Waaaayyy back in 2008, back when Etsy was so young, back when I was just starting to explore this idea called MischaLee, there was a woman named Faythe Levine who was exploring this exploding movement, a reinvigoration of craft culture. She published a book that year called Handmade Nation, titled after her documentary which would be released the following year, in 2009. I excitedly scoured the internet and magazines during that time period, learning about all of the crafters doing their thing, reading craft tutorials and stories. I learned about her project while she was still making it, and I ordered the book immediately when it came out. She began screening the documentary after its release, and I missed every screening. Would you believe that I didn't watch it for the first time until tonight?? I ordered it on (another blast from the past from that era) when they sent me an email that it was soon going out of print. What the heck took me so long?

I'm not gonna beat myself up about how tardy to the party I am (by 7 years, haha), but it was actually interesting watching it now in this later context. I had so much nostalgia for the excitement and possibilites I felt when I used to see these women making their own careers and forging their own paths. I remember so clearly the aesthetic from that particular craft revival. Everything felt very punk, very kitchy, so DIY. It was incredibly cool seeing these people around my age bucking the norms and experimenting with what it means to be an artist or maker as a viable path in adulthood. I have a lot of craft books from this time, when it was really novel to see a craft book that wasn't something your mom or aunt would use to do a weekend project. These were young people recycling materials, making things with a modern feel, and rejecting the trends. I went to the first few Renegade Craft Fairs in New York, and would geek out seeing the makers whose blogs I read.

What struck me was how much has changed. The question was posed towards the end of the documentary of how the capitalist machine would affect the handmade movement over time. It felt very grassroots initially, but it has definitely become more mainstream through the last few years and taken on a new life.

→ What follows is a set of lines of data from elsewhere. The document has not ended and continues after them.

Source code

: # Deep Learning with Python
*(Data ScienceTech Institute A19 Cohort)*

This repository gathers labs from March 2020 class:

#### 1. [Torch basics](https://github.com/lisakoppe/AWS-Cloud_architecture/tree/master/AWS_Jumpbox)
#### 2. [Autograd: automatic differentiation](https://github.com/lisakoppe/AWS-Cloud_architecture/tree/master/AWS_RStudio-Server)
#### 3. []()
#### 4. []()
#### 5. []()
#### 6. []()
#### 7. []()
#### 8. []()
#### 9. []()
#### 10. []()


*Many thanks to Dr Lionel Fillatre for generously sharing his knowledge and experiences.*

I've watched big companies jump on board to collaborate with indie makers, something that really wasn't happening much back in 2009. I've also seen big companies striving more to have more "authenticity", or to highlight handmade aspects of their designs. They speak more to the quality or roots of their brand more than ever. There are many more small collections and limited runs being released. One bad thing that has happened is indie artists and makers getting ripped off at a staggering rate.

The aesthetic has definitely evolved too. Things are much more polished. The handmade goods now have a bit less of that homespun character that initially charmed people. Now products are expected to be more perfect, they ride the line between a manufactured and a handmade look. Displays at craft shows are much more involved, everything is more professional. I think it has become much more competitive, so this is part of the reason. It is harder than ever to get into some of the big craft shows as a vendor. I don't necessarily see this as a bad thing, but I think while it's exciting as a customer, it also seems more intimidating to a person who might be interested in moving towards a maker life.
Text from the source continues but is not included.